- _Recorded data_:
···

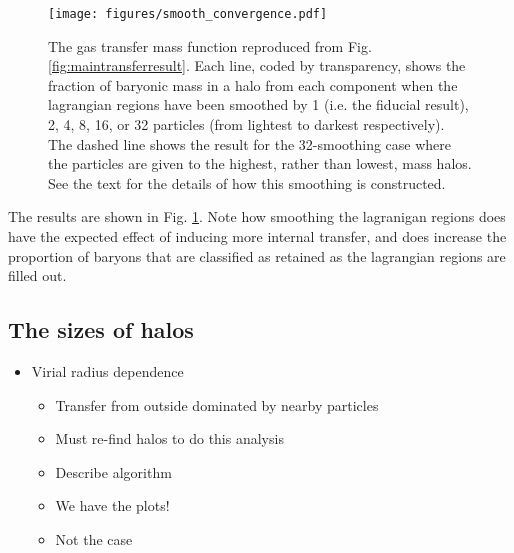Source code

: \begin{figure}
	\centering
	\texttt{[image: figures/smooth\_convergence.pdf]}
	\vspace{-0.7cm}
	\caption{The gas transfer mass function reproduced from Fig.
		\ref{fig:maintransferresult}. Each line, coded by transparency,
		shows the fraction of baryonic mass in a halo from each component
		when the lagrangian regions have been smoothed by 1 (i.e. the fiducial result), 2, 4, 8, 16,
		or 32 particles (from lightest to darkest respectively). The dashed
		line shows the result for the 32-smoothing case where the particles are
		given to the highest, rather than lowest, mass halos. See the
		text for the details of how this smoothing is constructed.
	}
	\label{fig:smoothconv}
\end{figure}

The results are shown in Fig. \ref{fig:smoothconv}. Note how smoothing the
lagranigan regions does have the expected effect of inducing more internal
transfer, and does increase the proportion of baryons that are classified
as retained as the lagrangian regions are filled out.

\subsection{The sizes of halos}


\begin{itemize}
	\item Virial radius dependence
		\begin{itemize}
			\item Transfer from outside dominated by nearby particles
			\item Must re-find halos to do this analysis
			\item Describe algorithm
			\item We have the plots!
			\item Not the case
		\end{itemize}
\end{itemize}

···

- _EXERCISE_:
The entries above should be retyped exactly, minus any pictures.

- _YOUR SOLUTION_:
Source code

: \begin{figure}
	\centering
	\texttt{[image: figures/smooth\_convergence.pdf]}
	\vspace{-0.7cm}
	\caption{The gas transfer mass function reproduced from Fig.
		\ref{fig:maintransferresult}. Each line, coded by transparency,
		shows the fraction of baryonic mass in a halo from each component
		when the lagrangian regions have been smoothed by 1 (i.e. the fiducial result), 2, 4, 8, 16,
		or 32 particles (from lightest to darkest respectively). The dashed
		line shows the result for the 32-smoothing case where the particles are
		given to the highest, rather than lowest, mass halos. See the
		text for the details of how this smoothing is constructed.
	}
	\label{fig:smoothconv}
\end{figure}

The results are shown in Fig. \ref{fig:smoothconv}. Note how smoothing the
lagranigan regions does have the expected effect of inducing more internal
transfer, and does increase the proportion of baryons that are classified
as retained as the lagrangian regions are filled out.

\subsection{The sizes of halos}


\begin{itemize}
	\item Virial radius dependence
		\begin{itemize}
			\item Transfer from outside dominated by nearby particles
			\item Must re-find halos to do this analysis
			\item Describe algorithm
			\item We have the plots!
			\item Not the case
		\end{itemize}
\end{itemize}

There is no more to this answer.